Library graffiti at the University of Chicago
Song lyrics, lovelorn notes and math problems appear on the walls of the University of Chicago's Regenstein Library, all graffiti left there by students. In some, like the photo above, a chain of comments was left that may not have been seen by the original defacer — but probably served to amuse those who came after. Sometimes the graffiti is literary.
Perhaps the students who read this thought of Kurt Vonnegut's "Slaughterhouse Five." Or maybe they just thought it was kind of profound. Or recognized Shakespeare in this, below.

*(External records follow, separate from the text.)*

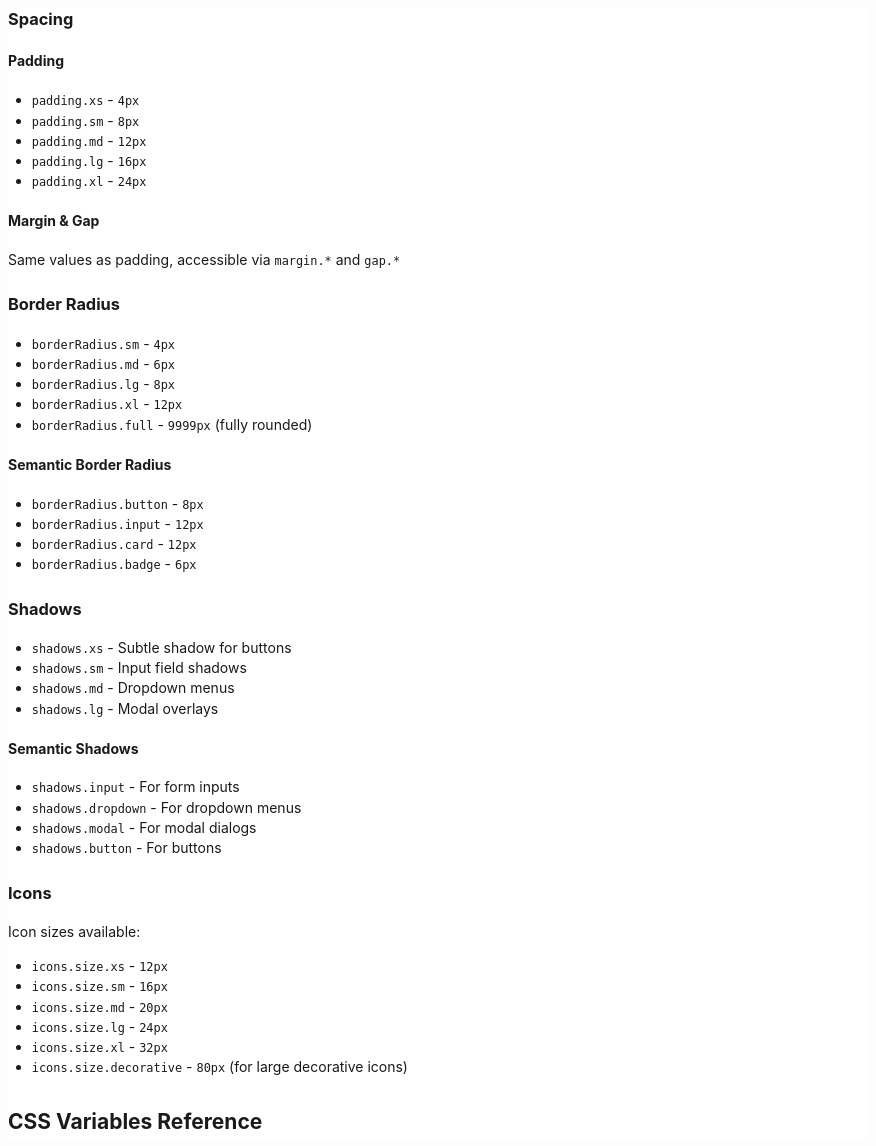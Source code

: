 ### Spacing

#### Padding
- `padding.xs` - `4px`
- `padding.sm` - `8px`
- `padding.md` - `12px`
- `padding.lg` - `16px`
- `padding.xl` - `24px`

#### Margin & Gap
Same values as padding, accessible via `margin.*` and `gap.*`

### Border Radius

- `borderRadius.sm` - `4px`
- `borderRadius.md` - `6px`
- `borderRadius.lg` - `8px`
- `borderRadius.xl` - `12px`
- `borderRadius.full` - `9999px` (fully rounded)

#### Semantic Border Radius
- `borderRadius.button` - `8px`
- `borderRadius.input` - `12px`
- `borderRadius.card` - `12px`
- `borderRadius.badge` - `6px`

### Shadows

- `shadows.xs` - Subtle shadow for buttons
- `shadows.sm` - Input field shadows
- `shadows.md` - Dropdown menus
- `shadows.lg` - Modal overlays

#### Semantic Shadows
- `shadows.input` - For form inputs
- `shadows.dropdown` - For dropdown menus
- `shadows.modal` - For modal dialogs
- `shadows.button` - For buttons

### Icons

Icon sizes available:
- `icons.size.xs` - `12px`
- `icons.size.sm` - `16px`
- `icons.size.md` - `20px`
- `icons.size.lg` - `24px`
- `icons.size.xl` - `32px`
- `icons.size.decorative` - `80px` (for large decorative icons)

## CSS Variables Reference
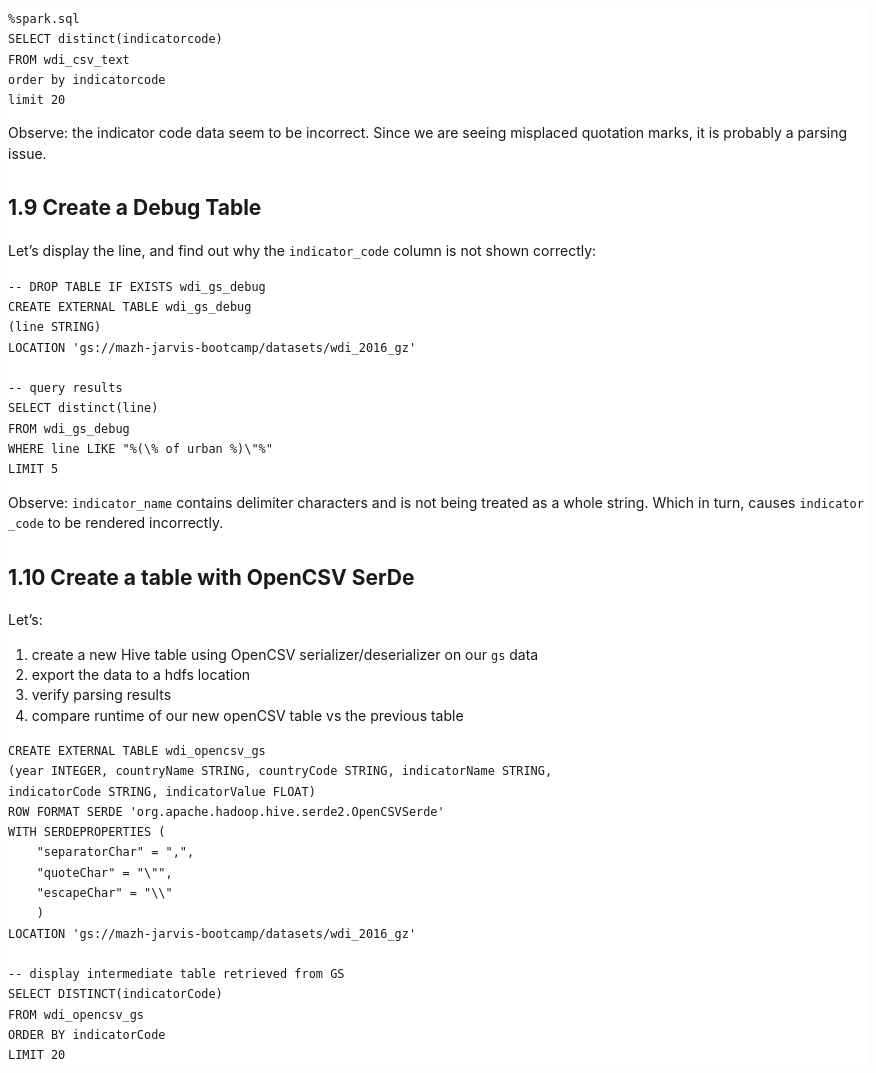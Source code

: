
 ```SPARQL
%spark.sql
SELECT distinct(indicatorcode)
FROM wdi_csv_text
order by indicatorcode
limit 20
```

Observe: the indicator code data seem to be incorrect. Since we are seeing misplaced quotation marks, it is probably a parsing issue.

## 1.9 Create a Debug Table

Let’s display the line, and find out why the `indicator_code` column is not shown correctly:

```SPARQL
-- DROP TABLE IF EXISTS wdi_gs_debug
CREATE EXTERNAL TABLE wdi_gs_debug
(line STRING)
LOCATION 'gs://mazh-jarvis-bootcamp/datasets/wdi_2016_gz'

-- query results
SELECT distinct(line)
FROM wdi_gs_debug 
WHERE line LIKE "%(\% of urban %)\"%"
LIMIT 5
```

Observe: `indicator_name` contains delimiter characters and is not being treated as a whole string. Which in turn, causes `indicator_code` to be rendered incorrectly.

## 1.10 Create a table with OpenCSV SerDe

Let’s:

1. create a new Hive table using OpenCSV serializer/deserializer on our `gs` data
2. export the data to a hdfs location
3. verify parsing results
4. compare runtime of our new openCSV table vs the previous table

```SPARQL
CREATE EXTERNAL TABLE wdi_opencsv_gs
(year INTEGER, countryName STRING, countryCode STRING, indicatorName STRING,
indicatorCode STRING, indicatorValue FLOAT)
ROW FORMAT SERDE 'org.apache.hadoop.hive.serde2.OpenCSVSerde'
WITH SERDEPROPERTIES (
    "separatorChar" = ",",
    "quoteChar" = "\"",
    "escapeChar" = "\\"
    )
LOCATION 'gs://mazh-jarvis-bootcamp/datasets/wdi_2016_gz'

-- display intermediate table retrieved from GS
SELECT DISTINCT(indicatorCode)
FROM wdi_opencsv_gs
ORDER BY indicatorCode
LIMIT 20
```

There is graffiti in Arabic, Greek, Russian, Latin, Hindi. There are warnings — "Never take a class by Edward Wallace" — and declarations, like the one below, that get high marks from a reader ... who has spelling anxieties.
Nerd storage ... after the jump.
There are plenty of critiques, praises, paens. Sometimes rendered graphically.
There are pleas and reassurances.
There are political statements, of course.
Poetry seems to lend itself to the project of graffiti.
But sometimes, it's not enough to read the classics. You have to take a poll.
All photos by Quinn Dombrowski, a new technologies staffer and researcher at the University of Chicago. Thanks to her for using Creative Commons, so we could repost the photos here. To get a full sense of the scope of the graffiti she found in the University of Chicago's Regenstein Library, check out her Flickr set of more than 700 photos.
— Carolyn Kellogg
Photo credits: Quinn Dombrowski via Flickr







This is wonderful Carolyn. Thanks so much for posting! Chicago's a great place for graffiti. I used to love reading the bathroom walls at The Green Mill.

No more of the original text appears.